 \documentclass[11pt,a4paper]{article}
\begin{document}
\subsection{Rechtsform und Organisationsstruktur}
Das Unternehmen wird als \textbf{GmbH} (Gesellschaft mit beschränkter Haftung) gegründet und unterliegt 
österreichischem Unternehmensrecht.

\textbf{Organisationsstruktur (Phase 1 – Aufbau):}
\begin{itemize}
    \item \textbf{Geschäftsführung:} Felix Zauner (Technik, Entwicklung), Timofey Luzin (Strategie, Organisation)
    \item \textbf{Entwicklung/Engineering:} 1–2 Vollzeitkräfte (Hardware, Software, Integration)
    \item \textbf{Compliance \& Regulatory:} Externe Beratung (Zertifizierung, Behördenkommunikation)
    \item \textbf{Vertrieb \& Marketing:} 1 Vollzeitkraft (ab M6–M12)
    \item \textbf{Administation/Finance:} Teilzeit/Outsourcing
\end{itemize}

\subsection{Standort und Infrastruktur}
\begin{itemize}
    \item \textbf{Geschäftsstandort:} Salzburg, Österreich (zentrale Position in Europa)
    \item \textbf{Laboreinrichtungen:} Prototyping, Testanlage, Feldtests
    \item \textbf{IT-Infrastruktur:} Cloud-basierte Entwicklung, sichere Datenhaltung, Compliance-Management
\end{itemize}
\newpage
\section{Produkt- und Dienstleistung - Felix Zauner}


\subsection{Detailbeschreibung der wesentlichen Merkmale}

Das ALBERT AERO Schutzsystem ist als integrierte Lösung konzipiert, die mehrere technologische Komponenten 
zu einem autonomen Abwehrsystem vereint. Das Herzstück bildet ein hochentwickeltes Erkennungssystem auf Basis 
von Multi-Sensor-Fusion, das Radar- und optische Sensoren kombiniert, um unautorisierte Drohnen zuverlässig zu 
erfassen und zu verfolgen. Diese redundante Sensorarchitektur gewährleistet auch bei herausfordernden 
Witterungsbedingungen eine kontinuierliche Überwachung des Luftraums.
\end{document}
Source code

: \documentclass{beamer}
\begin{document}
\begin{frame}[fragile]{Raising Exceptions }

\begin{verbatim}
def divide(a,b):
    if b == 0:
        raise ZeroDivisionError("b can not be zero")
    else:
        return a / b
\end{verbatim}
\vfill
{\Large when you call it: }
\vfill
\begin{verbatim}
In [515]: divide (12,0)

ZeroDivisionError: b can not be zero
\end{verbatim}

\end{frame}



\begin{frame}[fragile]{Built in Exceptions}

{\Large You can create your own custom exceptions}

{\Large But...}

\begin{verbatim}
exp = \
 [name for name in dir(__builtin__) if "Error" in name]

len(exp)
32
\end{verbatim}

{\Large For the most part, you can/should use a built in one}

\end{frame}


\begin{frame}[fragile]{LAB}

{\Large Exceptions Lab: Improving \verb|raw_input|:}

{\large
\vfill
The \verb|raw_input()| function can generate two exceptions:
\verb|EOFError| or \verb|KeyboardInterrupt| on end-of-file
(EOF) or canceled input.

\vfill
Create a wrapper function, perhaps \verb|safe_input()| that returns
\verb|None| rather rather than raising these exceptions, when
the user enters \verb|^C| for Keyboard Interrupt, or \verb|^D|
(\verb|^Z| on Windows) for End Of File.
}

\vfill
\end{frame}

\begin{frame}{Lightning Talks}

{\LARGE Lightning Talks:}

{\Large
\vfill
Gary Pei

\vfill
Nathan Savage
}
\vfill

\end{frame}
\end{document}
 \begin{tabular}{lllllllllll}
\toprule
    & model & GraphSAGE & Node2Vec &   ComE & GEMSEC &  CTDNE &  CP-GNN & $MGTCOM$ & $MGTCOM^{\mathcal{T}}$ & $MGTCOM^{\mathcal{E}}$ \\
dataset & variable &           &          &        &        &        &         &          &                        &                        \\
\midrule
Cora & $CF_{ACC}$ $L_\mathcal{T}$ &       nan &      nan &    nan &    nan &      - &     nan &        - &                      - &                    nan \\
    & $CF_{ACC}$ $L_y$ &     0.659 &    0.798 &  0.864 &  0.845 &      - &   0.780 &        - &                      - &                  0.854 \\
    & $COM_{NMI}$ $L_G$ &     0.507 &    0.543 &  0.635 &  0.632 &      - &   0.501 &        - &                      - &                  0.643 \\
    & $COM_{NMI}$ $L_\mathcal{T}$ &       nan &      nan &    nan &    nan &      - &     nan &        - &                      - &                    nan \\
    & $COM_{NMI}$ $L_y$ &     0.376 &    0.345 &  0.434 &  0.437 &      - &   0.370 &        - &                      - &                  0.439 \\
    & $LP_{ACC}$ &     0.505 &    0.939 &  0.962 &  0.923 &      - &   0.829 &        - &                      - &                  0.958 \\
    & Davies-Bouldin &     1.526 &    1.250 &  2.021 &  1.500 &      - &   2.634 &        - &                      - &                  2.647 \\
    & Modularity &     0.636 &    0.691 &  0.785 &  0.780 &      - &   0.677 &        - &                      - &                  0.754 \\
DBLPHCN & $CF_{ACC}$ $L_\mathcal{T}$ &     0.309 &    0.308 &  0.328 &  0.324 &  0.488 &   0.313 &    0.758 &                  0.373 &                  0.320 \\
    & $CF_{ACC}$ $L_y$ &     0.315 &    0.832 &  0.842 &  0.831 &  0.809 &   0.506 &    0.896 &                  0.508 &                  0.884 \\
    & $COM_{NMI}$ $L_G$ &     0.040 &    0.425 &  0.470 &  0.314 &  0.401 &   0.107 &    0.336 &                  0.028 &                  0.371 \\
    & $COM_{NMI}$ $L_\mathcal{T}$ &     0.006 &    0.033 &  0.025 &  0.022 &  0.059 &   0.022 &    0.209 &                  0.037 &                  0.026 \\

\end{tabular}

════════════════════

Return every entry exactly as given.

 \documentclass[11pt,a4paper]{article}
\begin{document}
\subsection{Rechtsform und Organisationsstruktur}
Das Unternehmen wird als \textbf{GmbH} (Gesellschaft mit beschränkter Haftung) gegründet und unterliegt 
österreichischem Unternehmensrecht.

\textbf{Organisationsstruktur (Phase 1 – Aufbau):}
\begin{itemize}
    \item \textbf{Geschäftsführung:} Felix Zauner (Technik, Entwicklung), Timofey Luzin (Strategie, Organisation)
    \item \textbf{Entwicklung/Engineering:} 1–2 Vollzeitkräfte (Hardware, Software, Integration)
    \item \textbf{Compliance \& Regulatory:} Externe Beratung (Zertifizierung, Behördenkommunikation)
    \item \textbf{Vertrieb \& Marketing:} 1 Vollzeitkraft (ab M6–M12)
    \item \textbf{Administation/Finance:} Teilzeit/Outsourcing
\end{itemize}

\subsection{Standort und Infrastruktur}
\begin{itemize}
    \item \textbf{Geschäftsstandort:} Salzburg, Österreich (zentrale Position in Europa)
    \item \textbf{Laboreinrichtungen:} Prototyping, Testanlage, Feldtests
    \item \textbf{IT-Infrastruktur:} Cloud-basierte Entwicklung, sichere Datenhaltung, Compliance-Management
\end{itemize}
\newpage
\section{Produkt- und Dienstleistung - Felix Zauner}


\subsection{Detailbeschreibung der wesentlichen Merkmale}

Das ALBERT AERO Schutzsystem ist als integrierte Lösung konzipiert, die mehrere technologische Komponenten 
zu einem autonomen Abwehrsystem vereint. Das Herzstück bildet ein hochentwickeltes Erkennungssystem auf Basis 
von Multi-Sensor-Fusion, das Radar- und optische Sensoren kombiniert, um unautorisierte Drohnen zuverlässig zu 
erfassen und zu verfolgen. Diese redundante Sensorarchitektur gewährleistet auch bei herausfordernden 
Witterungsbedingungen eine kontinuierliche Überwachung des Luftraums.
\end{document}
Source code

: \documentclass{beamer}
\begin{document}
\begin{frame}[fragile]{Raising Exceptions }

\begin{verbatim}
def divide(a,b):
    if b == 0:
        raise ZeroDivisionError("b can not be zero")
    else:
        return a / b
\end{verbatim}
\vfill
{\Large when you call it: }
\vfill
\begin{verbatim}
In [515]: divide (12,0)

ZeroDivisionError: b can not be zero
\end{verbatim}

\end{frame}



\begin{frame}[fragile]{Built in Exceptions}

{\Large You can create your own custom exceptions}

{\Large But...}

\begin{verbatim}
exp = \
 [name for name in dir(__builtin__) if "Error" in name]

len(exp)
32
\end{verbatim}

{\Large For the most part, you can/should use a built in one}

\end{frame}


\begin{frame}[fragile]{LAB}

{\Large Exceptions Lab: Improving \verb|raw_input|:}

{\large
\vfill
The \verb|raw_input()| function can generate two exceptions:
\verb|EOFError| or \verb|KeyboardInterrupt| on end-of-file
(EOF) or canceled input.

\vfill
Create a wrapper function, perhaps \verb|safe_input()| that returns
\verb|None| rather rather than raising these exceptions, when
the user enters \verb|^C| for Keyboard Interrupt, or \verb|^D|
(\verb|^Z| on Windows) for End Of File.
}

\vfill
\end{frame}

\begin{frame}{Lightning Talks}

{\LARGE Lightning Talks:}

{\Large
\vfill
Gary Pei

\vfill
Nathan Savage
}
\vfill

\end{frame}
\end{document}
 \begin{tabular}{lllllllllll}
\toprule
    & model & GraphSAGE & Node2Vec &   ComE & GEMSEC &  CTDNE &  CP-GNN & $MGTCOM$ & $MGTCOM^{\mathcal{T}}$ & $MGTCOM^{\mathcal{E}}$ \\
dataset & variable &           &          &        &        &        &         &          &                        &                        \\
\midrule
Cora & $CF_{ACC}$ $L_\mathcal{T}$ &       nan &      nan &    nan &    nan &      - &     nan &        - &                      - &                    nan \\
    & $CF_{ACC}$ $L_y$ &     0.659 &    0.798 &  0.864 &  0.845 &      - &   0.780 &        - &                      - &                  0.854 \\
    & $COM_{NMI}$ $L_G$ &     0.507 &    0.543 &  0.635 &  0.632 &      - &   0.501 &        - &                      - &                  0.643 \\
    & $COM_{NMI}$ $L_\mathcal{T}$ &       nan &      nan &    nan &    nan &      - &     nan &        - &                      - &                    nan \\
    & $COM_{NMI}$ $L_y$ &     0.376 &    0.345 &  0.434 &  0.437 &      - &   0.370 &        - &                      - &                  0.439 \\
    & $LP_{ACC}$ &     0.505 &    0.939 &  0.962 &  0.923 &      - &   0.829 &        - &                      - &                  0.958 \\
    & Davies-Bouldin &     1.526 &    1.250 &  2.021 &  1.500 &      - &   2.634 &        - &                      - &                  2.647 \\
    & Modularity &     0.636 &    0.691 &  0.785 &  0.780 &      - &   0.677 &        - &                      - &                  0.754 \\
DBLPHCN & $CF_{ACC}$ $L_\mathcal{T}$ &     0.309 &    0.308 &  0.328 &  0.324 &  0.488 &   0.313 &    0.758 &                  0.373 &                  0.320 \\
    & $CF_{ACC}$ $L_y$ &     0.315 &    0.832 &  0.842 &  0.831 &  0.809 &   0.506 &    0.896 &                  0.508 &                  0.884 \\
    & $COM_{NMI}$ $L_G$ &     0.040 &    0.425 &  0.470 &  0.314 &  0.401 &   0.107 &    0.336 &                  0.028 &                  0.371 \\
    & $COM_{NMI}$ $L_\mathcal{T}$ &     0.006 &    0.033 &  0.025 &  0.022 &  0.059 &   0.022 &    0.209 &                  0.037 &                  0.026 \\

\end{tabular}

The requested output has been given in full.